Paul Laffoley's Cosmological Cartography
Paul Laffoley
Boston, USA
42°21′30″N 71°03′45″W
Paul Laffoley was an artist known for his colorful paintings mixing science and systems of knowledge. His complex compositions explore different concepts and multiply questions about the universe, its origin and its functioning.
From Architecture dimensionality to visionary Painting
Paul Laffoley (1935-2015) first trained as an architect. It was for him the opportunity to combine his visions of technical objects, to retranscribe them into drawings, and to give them spatial form. In the early 1960s, Paul Laffoley arrived in New York to begin an apprenticeship with Frederick Kiesler. During his years in New York he worked on the World Trade Center project and also met Andy Warhol who paid him to watch television at night and take notes.
After his return to Boston he finally settled in a studio where he created the “Boston Visionary Cell” (1971) an art organization where metaphysical research was represented in the form of paintings and diagrams.

Tesseract House, Paul Laffoley
Cosmogonic diagrams
Laffoley’s paintings are conceived as portals, the meeting between art and science is a form of alchemy for him. The graphic synthesis between mandala and industrial design allows him to represent mental machines from his futuristic dreams. The combination of words and images creates very complex technical and cosmic diagrams linking various themes, which, when understood, will supposedly increase one’s level of awareness and knowledge of the world.

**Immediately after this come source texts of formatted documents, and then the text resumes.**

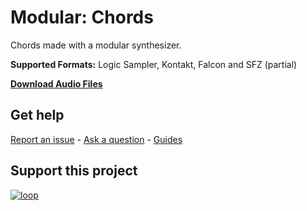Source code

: # Modular: Chords
 
Chords made with a  modular synthesizer.

**Supported Formats:** Logic Sampler, Kontakt, Falcon and SFZ (partial)

**[Download Audio Files](https://github.com/publicsamples/Modular-Chords/releases/tag/1.0)**

## **Get help**

[Report an issue](https://github.com/publicsamples/home/issues) - [Ask a question](https://github.com/publicsamples/home/discussions) - [Guides](https://github.com/publicsamples/home/wiki)

## **Support this project**

[
![loop](https://www.modularsamples.com/img/ulp.jpg)
](https://www.modularsamples.com/untitled-loop-project/)

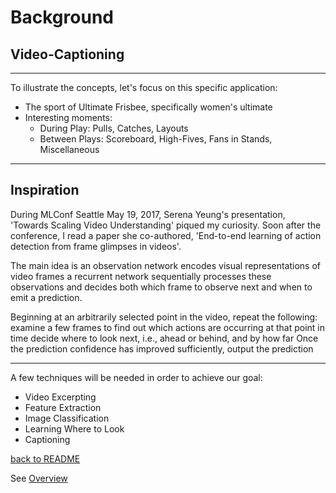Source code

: # Background
## Video-Captioning
--------

To illustrate the concepts, let's focus on this specific application:

* The sport of Ultimate Frisbee, specifically women's ultimate
* Interesting moments: 
  - During Play: Pulls, Catches, Layouts
  - Between Plays: Scoreboard, High-Fives, Fans in Stands, Miscellaneous

--------

## Inspiration
During MLConf Seattle May 19, 2017, Serena Yeung's presentation, 'Towards Scaling Video Understanding' piqued my curiosity.
Soon after the conference, I read a paper she co-authored, 'End-to-end learning of action detection from frame glimpses in videos'.

The main idea is
  an observation network encodes visual representations of video frames
  a recurrent network sequentially processes these observations and decides both which frame to observe next and when to emit a prediction.

  Beginning at an arbitrarily selected point in the video, repeat the following:
    examine a few frames to find out which actions are occurring at that point in time
    decide where to look next, i.e., ahead or behind, and by how far
  Once the prediction confidence has improved sufficiently, output the prediction
  
--------
A few techniques will be needed in order to achieve our goal: 
* Video Excerpting
* Feature Extraction
* Image Classification
* Learning Where to Look
* Captioning

[back to README](README.md)

See [Overview](Overview.md)
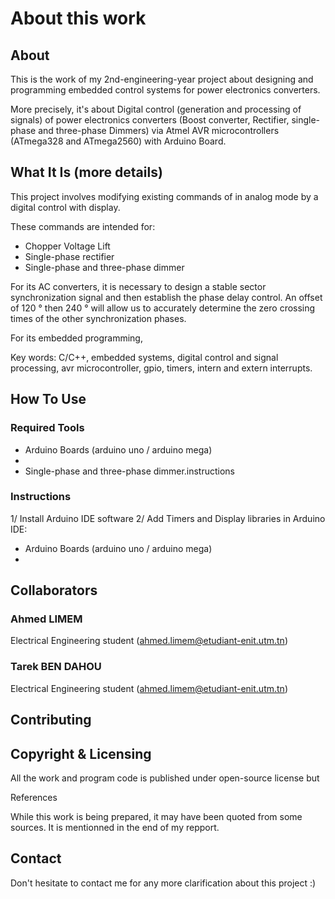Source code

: # About this work

## About
This is the work of my 2nd-engineering-year project about designing and programming embedded control systems for power electronics converters. 

More precisely, it's about Digital control (generation and processing of signals) of power electronics converters (Boost converter, Rectifier, single-phase and three-phase Dimmers) via Atmel AVR microcontrollers (ATmega328 and ATmega2560) with Arduino Board.

## What It Is (more details)

This project involves modifying existing commands of  in analog mode by a digital control with display. 

These commands are intended for:
- Chopper Voltage Lift
- Single-phase rectifier
- Single-phase and three-phase dimmer

For its AC converters, it is necessary to design a stable sector synchronization signal and then establish the phase delay control.
An offset of 120 ° then 240 ° will allow us to accurately determine the zero crossing times of the other synchronization phases.

For its embedded programming, 

Key words: C/C++, embedded systems, digital control and signal processing, avr microcontroller, gpio, timers, intern and extern interrupts.

## How To Use

### Required Tools
- Arduino Boards (arduino uno / arduino mega)
- 
- Single-phase and three-phase dimmer.instructions

### Instructions

1/ Install Arduino IDE software
2/ Add Timers and Display libraries in Arduino IDE:
- Arduino Boards (arduino uno / arduino mega)
- 

## Collaborators

### Ahmed LIMEM 
Electrical Engineering student (ahmed.limem@etudiant-enit.utm.tn)
### Tarek BEN DAHOU
Electrical Engineering student (ahmed.limem@etudiant-enit.utm.tn)

## Contributing

## Copyright & Licensing
All the work and program code is published under open-source license but 

References

While this work is being prepared, it may have been quoted from some sources. It is mentionned in the end of my repport.

## Contact
Don't hesitate to contact me for any more clarification about this project :)
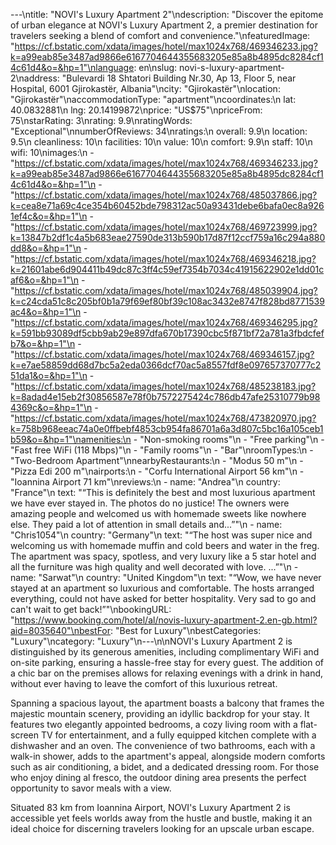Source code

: ---\ntitle: "NOVI's Luxury Apartment 2"\ndescription: "Discover the epitome of urban elegance at NOVI's Luxury Apartment 2, a premier destination for travelers seeking a blend of comfort and convenience."\nfeaturedImage: "https://cf.bstatic.com/xdata/images/hotel/max1024x768/469346233.jpg?k=a99eab85e3487ad9866e6167704644355683205e85a8b4895dc8284cf14c61d4&o=&hp=1"\nlanguage: en\nslug: novi-s-luxury-apartment-2\naddress: "Bulevardi 18 Shtatori Building Nr.30, Ap 13, Floor 5, near Hospital, 6001 Gjirokastër, Albania"\ncity: "Gjirokastër"\nlocation: "Gjirokastër"\naccommodationType: "apartment"\ncoordinates:\n  lat: 40.0832881\n  lng: 20.14199872\nprice: "US$75"\npriceFrom: 75\nstarRating: 3\nrating: 9.9\nratingWords: "Exceptional"\nnumberOfReviews: 34\nratings:\n  overall: 9.9\n  location: 9.5\n  cleanliness: 10\n  facilities: 10\n  value: 10\n  comfort: 9.9\n  staff: 10\n  wifi: 10\nimages:\n  - "https://cf.bstatic.com/xdata/images/hotel/max1024x768/469346233.jpg?k=a99eab85e3487ad9866e6167704644355683205e85a8b4895dc8284cf14c61d4&o=&hp=1"\n  - "https://cf.bstatic.com/xdata/images/hotel/max1024x768/485037866.jpg?k=cea8e71a69c4ce354b60452bde798312ac50a93431debe6bafa0ec8a9261ef4c&o=&hp=1"\n  - "https://cf.bstatic.com/xdata/images/hotel/max1024x768/469723999.jpg?k=13847b2df1c4a5b683eae27590de313b590b17d87f12ccf759a16c294a880dd8&o=&hp=1"\n  - "https://cf.bstatic.com/xdata/images/hotel/max1024x768/469346218.jpg?k=21601abe6d904411b49dc87c3ff4c59ef7354b7034c41915622902e1dd01caf6&o=&hp=1"\n  - "https://cf.bstatic.com/xdata/images/hotel/max1024x768/485039904.jpg?k=c24cda51c8c205bf0b1a79f69ef80bf39c108ac3432e8747f828bd8771539ac4&o=&hp=1"\n  - "https://cf.bstatic.com/xdata/images/hotel/max1024x768/469346295.jpg?k=591bb93089df5cbb9ab29e897dfa670b17390cbc5f871bf72a781a3fbdcfefb7&o=&hp=1"\n  - "https://cf.bstatic.com/xdata/images/hotel/max1024x768/469346157.jpg?k=e7ae58859dd68d7bc5a2eda0366dcf70ac5a8557fdf8e097657370777c251da1&o=&hp=1"\n  - "https://cf.bstatic.com/xdata/images/hotel/max1024x768/485238183.jpg?k=8adad4e15eb2f30856587e78f0b7572275424c786db47afe25310779b984369c&o=&hp=1"\n  - "https://cf.bstatic.com/xdata/images/hotel/max1024x768/473820970.jpg?k=758b968eeac74a0e0ffbebf4853cb954fa86701a6a3d807c5bc16a105ceb1b59&o=&hp=1"\namenities:\n  - "Non-smoking rooms"\n  - "Free parking"\n  - "Fast free WiFi (118 Mbps)"\n  - "Family rooms"\n  - "Bar"\nroomTypes:\n  - "Two-Bedroom Apartment"\nnearbyRestaurants:\n  - "Modus 50 m"\n  - "Pizza Edi 200 m"\nairports:\n  - "Corfu International Airport 56 km"\n  - "Ioannina Airport 71 km"\nreviews:\n  - name: "Andrea"\n    country: "France"\n    text: "“This is definitely the best and most luxurious apartment we have ever stayed in. The photos do no justice! The owners were amazing people and welcomed us with homemade sweets like nowhere else. They paid a lot of attention in small details and...”"\n  - name: "Chris1054"\n    country: "Germany"\n    text: "“The host was super nice and welcoming us with homemade muffin and cold beers and water in the freg. The apartment was spacy, spotless, and very luxury like a 5 star hotel and all the furniture was high quality and well decorated with love. ...”"\n  - name: "Sarwat"\n    country: "United Kingdom"\n    text: "“Wow, we have never stayed at an apartment so luxurious and comfortable. The hosts arranged everything, could not have asked for better hospitality. Very sad to go and can't wait to get back!”"\nbookingURL: "https://www.booking.com/hotel/al/novis-luxury-apartment-2.en-gb.html?aid=8035640"\nbestFor: "Best for Luxury"\nbestCategories: "Luxury"\ncategory: "Luxury"\n---\n\nNOVI's Luxury Apartment 2 is distinguished by its generous amenities, including complimentary WiFi and on-site parking, ensuring a hassle-free stay for every guest. The addition of a chic bar on the premises allows for relaxing evenings with a drink in hand, without ever having to leave the comfort of this luxurious retreat.

Spanning a spacious layout, the apartment boasts a balcony that frames the majestic mountain scenery, providing an idyllic backdrop for your stay. It features two elegantly appointed bedrooms, a cozy living room with a flat-screen TV for entertainment, and a fully equipped kitchen complete with a dishwasher and an oven. The convenience of two bathrooms, each with a walk-in shower, adds to the apartment's appeal, alongside modern comforts such as air conditioning, a bidet, and a dedicated dressing room. For those who enjoy dining al fresco, the outdoor dining area presents the perfect opportunity to savor meals with a view.

Situated 83 km from Ioannina Airport, NOVI's Luxury Apartment 2 is accessible yet feels worlds away from the hustle and bustle, making it an ideal choice for discerning travelers looking for an upscale urban escape.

The painting must be seen as an invention or a representation of a paradigm, a kind of cartography of the consciousness very advanced fed by philosophical, alchemical, esoteric, religious, mystical concepts. But Laffoley’s paintings are also inspired by the universes of writers like Dante or H. P Lovecraft. His epistemological and metaphysical research describes a cosmogony alternating between mythology and science fiction. The representation of his inventions on large format paintings reinforces the enigmatic sensation in the manner of a visual initiatory journey. The paintings are researches, are questions, but when Paul Laffoley’s cosmological cartography will be decrypted, no doubt the answers will emerge.















This is so interesting and beautiful. They look like magic cards, I loved. Thank you for the post.